Another 27 people have died, including 12 from an outbreak of waterborne diseases, as floods continue to wreak havoc in Pakistan.
Local authorities and local media reported Tuesday that at least 15 people died as houses collapsed in different areas of southern Sindh province.
The latest deaths bring the total number of casualties to 1,559 with 12,850 wounded since mid-June, according to the country's National Disaster Management Authority.
Another 12 people lost their lives in Dadu and Kandhkot-Kashmore districts due to gastroenteritis and malaria, local daily Dawn reported.
National and international organizations have already warned that waterborne diseases may kill more people than floods as a large part of the land in the southern part of the country is still under water.
"All of us on the ground see malnourished children, battling diarrhea and malaria, dengue fever, and many with painful skin conditions," said Abdullah Fadil, a UNICEF representative in Pakistan, in a statement last week after visiting the flood-hit areas.

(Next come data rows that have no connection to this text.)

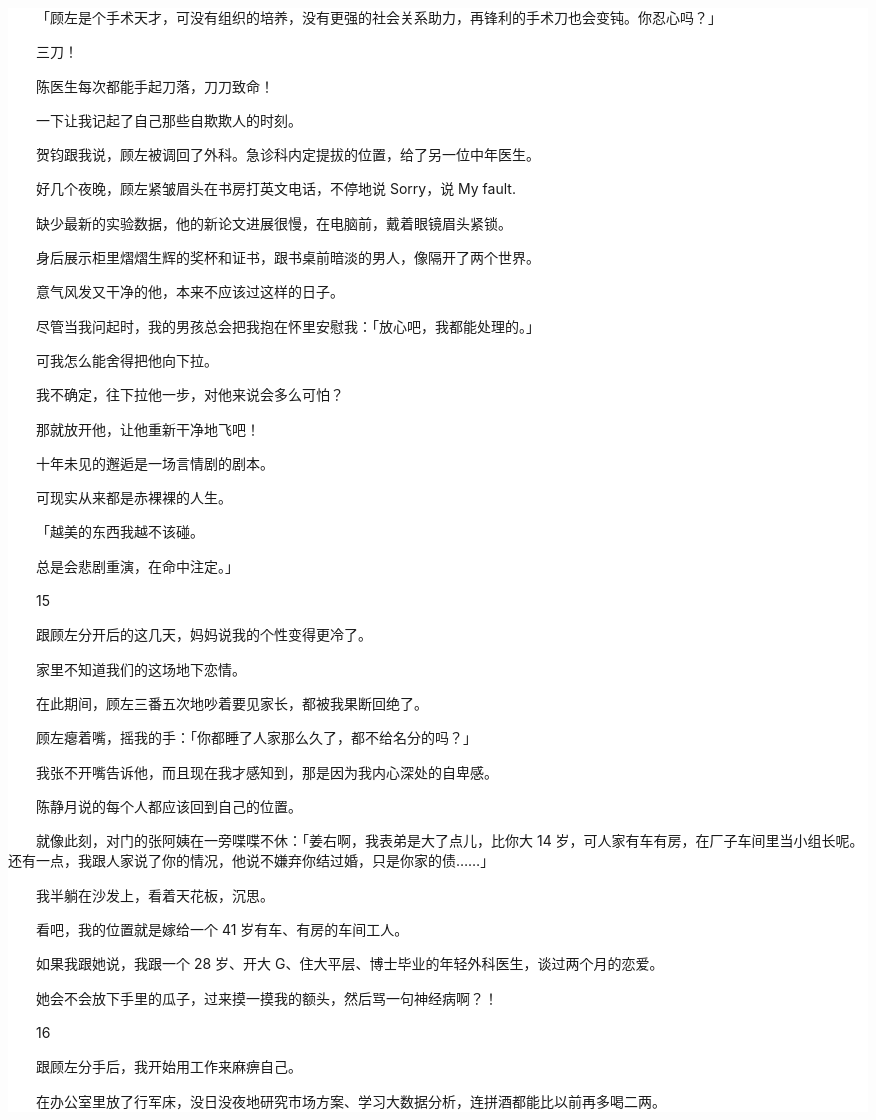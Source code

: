 &emsp;&emsp;「顾左是个手术天才，可没有组织的培养，没有更强的社会关系助力，再锋利的手术刀也会变钝。你忍心吗？」  
  
&emsp;&emsp;三刀！  
  
&emsp;&emsp;陈医生每次都能手起刀落，刀刀致命！  
  
&emsp;&emsp;一下让我记起了自己那些自欺欺人的时刻。  
  
&emsp;&emsp;贺钧跟我说，顾左被调回了外科。急诊科内定提拔的位置，给了另一位中年医生。  
  
&emsp;&emsp;好几个夜晚，顾左紧皱眉头在书房打英文电话，不停地说 Sorry，说 My fault.  
  
&emsp;&emsp;缺少最新的实验数据，他的新论文进展很慢，在电脑前，戴着眼镜眉头紧锁。  
  
&emsp;&emsp;身后展示柜里熠熠生辉的奖杯和证书，跟书桌前暗淡的男人，像隔开了两个世界。  
  
&emsp;&emsp;意气风发又干净的他，本来不应该过这样的日子。  
  
&emsp;&emsp;尽管当我问起时，我的男孩总会把我抱在怀里安慰我：「放心吧，我都能处理的。」  
  
&emsp;&emsp;可我怎么能舍得把他向下拉。  
  
&emsp;&emsp;我不确定，往下拉他一步，对他来说会多么可怕？  
  
&emsp;&emsp;那就放开他，让他重新干净地飞吧！  
  
&emsp;&emsp;十年未见的邂逅是一场言情剧的剧本。  
  
&emsp;&emsp;可现实从来都是赤裸裸的人生。  
  
&emsp;&emsp;「越美的东西我越不该碰。  
  
&emsp;&emsp;总是会悲剧重演，在命中注定。」  
  
&emsp;&emsp;15  
  
&emsp;&emsp;跟顾左分开后的这几天，妈妈说我的个性变得更冷了。  
  
&emsp;&emsp;家里不知道我们的这场地下恋情。  
  
&emsp;&emsp;在此期间，顾左三番五次地吵着要见家长，都被我果断回绝了。  
  
&emsp;&emsp;顾左瘪着嘴，摇我的手：「你都睡了人家那么久了，都不给名分的吗？」  
  
&emsp;&emsp;我张不开嘴告诉他，而且现在我才感知到，那是因为我内心深处的自卑感。  
  
&emsp;&emsp;陈静月说的每个人都应该回到自己的位置。  
  
&emsp;&emsp;就像此刻，对门的张阿姨在一旁喋喋不休：「姜右啊，我表弟是大了点儿，比你大 14 岁，可人家有车有房，在厂子车间里当小组长呢。还有一点，我跟人家说了你的情况，他说不嫌弃你结过婚，只是你家的债……」  
  
&emsp;&emsp;我半躺在沙发上，看着天花板，沉思。  
  
&emsp;&emsp;看吧，我的位置就是嫁给一个 41 岁有车、有房的车间工人。  
  
&emsp;&emsp;如果我跟她说，我跟一个 28 岁、开大 G、住大平层、博士毕业的年轻外科医生，谈过两个月的恋爱。  
  
&emsp;&emsp;她会不会放下手里的瓜子，过来摸一摸我的额头，然后骂一句神经病啊？！  
  
&emsp;&emsp;16  
  
&emsp;&emsp;跟顾左分手后，我开始用工作来麻痹自己。  
  
&emsp;&emsp;在办公室里放了行军床，没日没夜地研究市场方案、学习大数据分析，连拼酒都能比以前再多喝二两。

"A lot of mothers are anemic and malnourished themselves and have very low-weight babies. Mothers are exhausted or ill and are unable to breastfeed," he added.
According to UNICEF, around 16 million children have been impacted by the flood and at least 3.4 million children need immediate lifesaving support.
The destructive floods affected millions of people in 81 districts across the country and thousands of them are living in tents as nearly 2 million houses were damaged by the floods.
Pakistan's Prime Minister Shehbaz Sharif said late Monday that the flood disaster has adversely affected millions of children, with over 500 dead.
"Global conversation on Pakistan's flood devastation should focus on the plight of children. The disaster has adversely affected millions of children with over 500 dead. Let these children not be an arithmetic but a clarion call for swift action to rebuild their lives & future," Sharif tweeted.
Monsoon season in Pakistan, like in other countries in the region, usually results in heavy rains, but this year has been the wettest since 1961.
Currently, one-third of the country is under water as the massive rains and melting glaciers have caused the country's main Indus River to overflow, inundating vast swaths of plains and farms.
Destructive rains and floods have also washed away 12,716 kilometers (7,901 miles) of roads, 374 bridges and buildings across the South Asian nuclear country, which is already grappling with political and economic turmoil.
Over 33 million of the country's approximately 220 million population have been affected by the raging floods, causing a staggering loss of over $30 billion in damages to an already weakened infrastructure.
Almost 45% of the country's cropland has already been inundated by the floods, posing a serious threat to food security and further adding to the already skyrocketing inflation.
So far, Pakistan has received 114 flights of humanitarian aid from Türkiye, the UAE, China, the U.S., the U.K., Uzbekistan, France, Saudi Arabia, Jordan, Oman, Nepal, Turkmenistan, UNICEF, UNHCR, and the World Food Program.